### Exercise aim
In your copy, repeat the records exactly and leave out the pictures.

### Data records
======

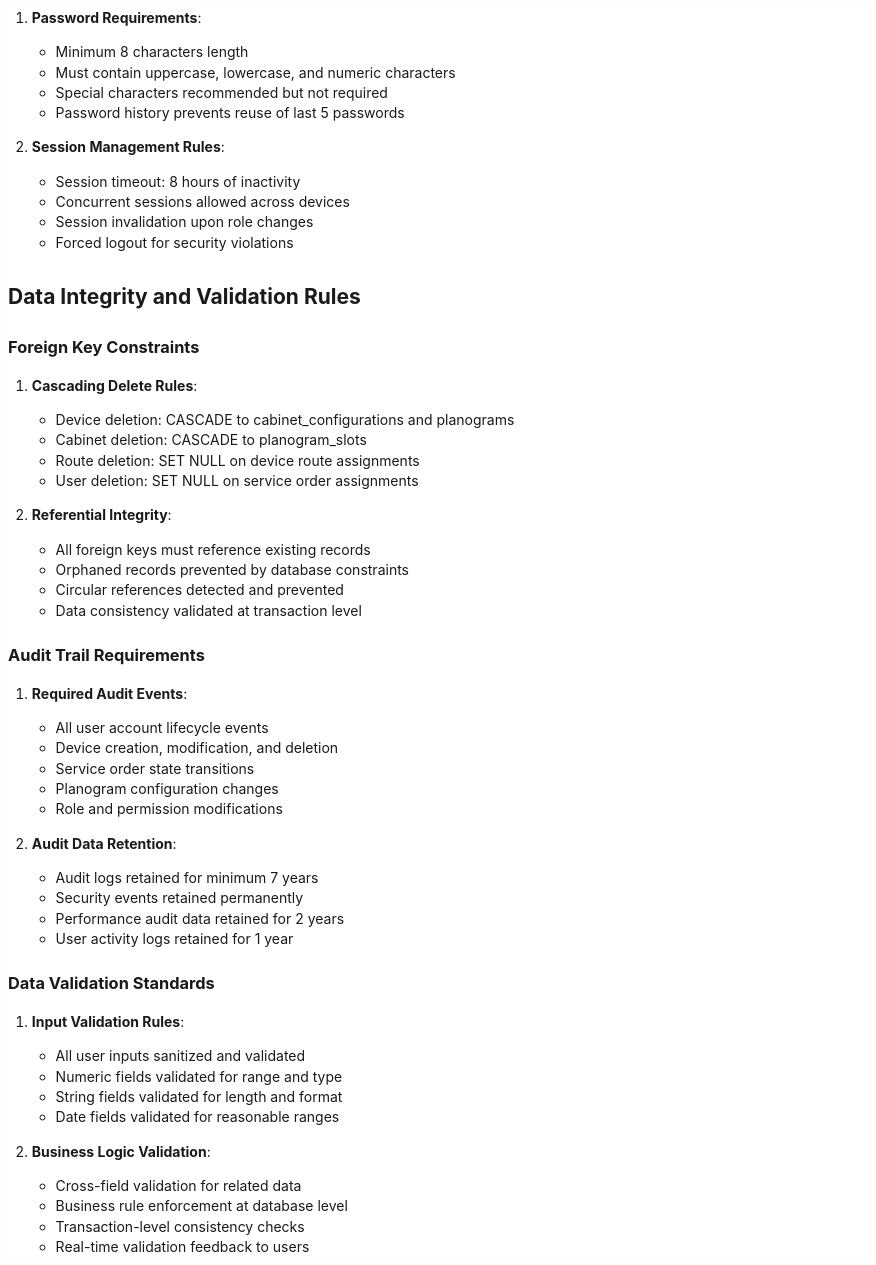 1. **Password Requirements**:
   - Minimum 8 characters length
   - Must contain uppercase, lowercase, and numeric characters
   - Special characters recommended but not required
   - Password history prevents reuse of last 5 passwords

2. **Session Management Rules**:
   - Session timeout: 8 hours of inactivity
   - Concurrent sessions allowed across devices
   - Session invalidation upon role changes
   - Forced logout for security violations

## Data Integrity and Validation Rules

### Foreign Key Constraints

1. **Cascading Delete Rules**:
   - Device deletion: CASCADE to cabinet_configurations and planograms
   - Cabinet deletion: CASCADE to planogram_slots
   - Route deletion: SET NULL on device route assignments
   - User deletion: SET NULL on service order assignments

2. **Referential Integrity**:
   - All foreign keys must reference existing records
   - Orphaned records prevented by database constraints
   - Circular references detected and prevented
   - Data consistency validated at transaction level

### Audit Trail Requirements

1. **Required Audit Events**:
   - All user account lifecycle events
   - Device creation, modification, and deletion
   - Service order state transitions
   - Planogram configuration changes
   - Role and permission modifications

2. **Audit Data Retention**:
   - Audit logs retained for minimum 7 years
   - Security events retained permanently
   - Performance audit data retained for 2 years
   - User activity logs retained for 1 year

### Data Validation Standards

1. **Input Validation Rules**:
   - All user inputs sanitized and validated
   - Numeric fields validated for range and type
   - String fields validated for length and format
   - Date fields validated for reasonable ranges

2. **Business Logic Validation**:
   - Cross-field validation for related data
   - Business rule enforcement at database level
   - Transaction-level consistency checks
   - Real-time validation feedback to users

======

### Task response
 1. **Password Requirements**:
   - Minimum 8 characters length
   - Must contain uppercase, lowercase, and numeric characters
   - Special characters recommended but not required
   - Password history prevents reuse of last 5 passwords

2. **Session Management Rules**:
   - Session timeout: 8 hours of inactivity
   - Concurrent sessions allowed across devices
   - Session invalidation upon role changes
   - Forced logout for security violations

## Data Integrity and Validation Rules

### Foreign Key Constraints

1. **Cascading Delete Rules**:
   - Device deletion: CASCADE to cabinet_configurations and planograms
   - Cabinet deletion: CASCADE to planogram_slots
   - Route deletion: SET NULL on device route assignments
   - User deletion: SET NULL on service order assignments

2. **Referential Integrity**:
   - All foreign keys must reference existing records
   - Orphaned records prevented by database constraints
   - Circular references detected and prevented
   - Data consistency validated at transaction level

### Audit Trail Requirements

1. **Required Audit Events**:
   - All user account lifecycle events
   - Device creation, modification, and deletion
   - Service order state transitions
   - Planogram configuration changes
   - Role and permission modifications

2. **Audit Data Retention**:
   - Audit logs retained for minimum 7 years
   - Security events retained permanently
   - Performance audit data retained for 2 years
   - User activity logs retained for 1 year

### Data Validation Standards

1. **Input Validation Rules**:
   - All user inputs sanitized and validated
   - Numeric fields validated for range and type
   - String fields validated for length and format
   - Date fields validated for reasonable ranges

2. **Business Logic Validation**:
   - Cross-field validation for related data
   - Business rule enforcement at database level
   - Transaction-level consistency checks
   - Real-time validation feedback to users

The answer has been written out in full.